Supplied material:
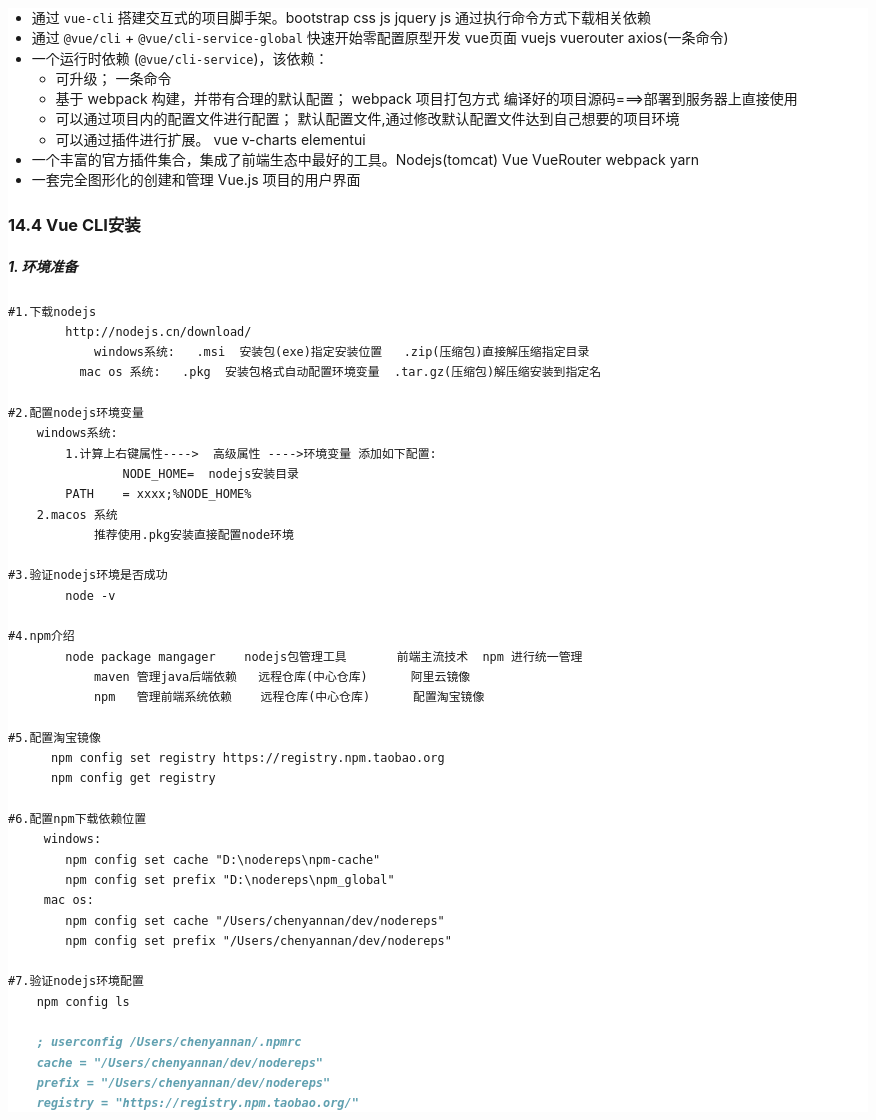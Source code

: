 - 通过 `vue-cli` 搭建交互式的项目脚手架。bootstrap css js jquery js     通过执行命令方式下载相关依赖
- 通过 `@vue/cli` + `@vue/cli-service-global` 快速开始零配置原型开发    vue页面 vuejs  vuerouter        axios(一条命令)
- 一个运行时依赖 (`@vue/cli-service`)，该依赖：
  - 可升级；  一条命令
  - 基于 webpack 构建，并带有合理的默认配置；  webpack  项目打包方式     编译好的项目源码===>部署到服务器上直接使用
  - 可以通过项目内的配置文件进行配置；               默认配置文件,通过修改默认配置文件达到自己想要的项目环境
  - 可以通过插件进行扩展。                                       vue v-charts  elementui
- 一个丰富的官方插件集合，集成了前端生态中最好的工具。Nodejs(tomcat)  Vue VueRouter webpack yarn
- 一套完全图形化的创建和管理 Vue.js 项目的用户界面

### 14.4 Vue CLI安装

##### 1. 环境准备

```markdown
#1.下载nodejs
		http://nodejs.cn/download/
			windows系统:   .msi  安装包(exe)指定安装位置   .zip(压缩包)直接解压缩指定目录
		  mac os 系统:   .pkg  安装包格式自动配置环境变量  .tar.gz(压缩包)解压缩安装到指定名

#2.配置nodejs环境变量
	windows系统:
		1.计算上右键属性---->  高级属性 ---->环境变量 添加如下配置:
				NODE_HOME=  nodejs安装目录
        PATH    = xxxx;%NODE_HOME%
    2.macos 系统
    		推荐使用.pkg安装直接配置node环境

#3.验证nodejs环境是否成功
		node -v

#4.npm介绍
		node package mangager    nodejs包管理工具       前端主流技术  npm 进行统一管理
			maven 管理java后端依赖   远程仓库(中心仓库)      阿里云镜像
			npm   管理前端系统依赖    远程仓库(中心仓库)      配置淘宝镜像

#5.配置淘宝镜像
	  npm config set registry https://registry.npm.taobao.org
	  npm config get registry

#6.配置npm下载依赖位置
	 windows:
		npm config set cache "D:\nodereps\npm-cache"
		npm config set prefix "D:\nodereps\npm_global"
	 mac os:
	 	npm config set cache "/Users/chenyannan/dev/nodereps"
		npm config set prefix "/Users/chenyannan/dev/nodereps"

#7.验证nodejs环境配置
	npm config ls

    ; userconfig /Users/chenyannan/.npmrc
    cache = "/Users/chenyannan/dev/nodereps"
    prefix = "/Users/chenyannan/dev/nodereps"
    registry = "https://registry.npm.taobao.org/"

```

What this task involves: Scan the data for the word "prefix" and copy every line where it shows up.

Your response:
		npm config set prefix "D:\nodereps\npm_global"
		npm config set prefix "/Users/chenyannan/dev/nodereps"
    prefix = "/Users/chenyannan/dev/nodereps"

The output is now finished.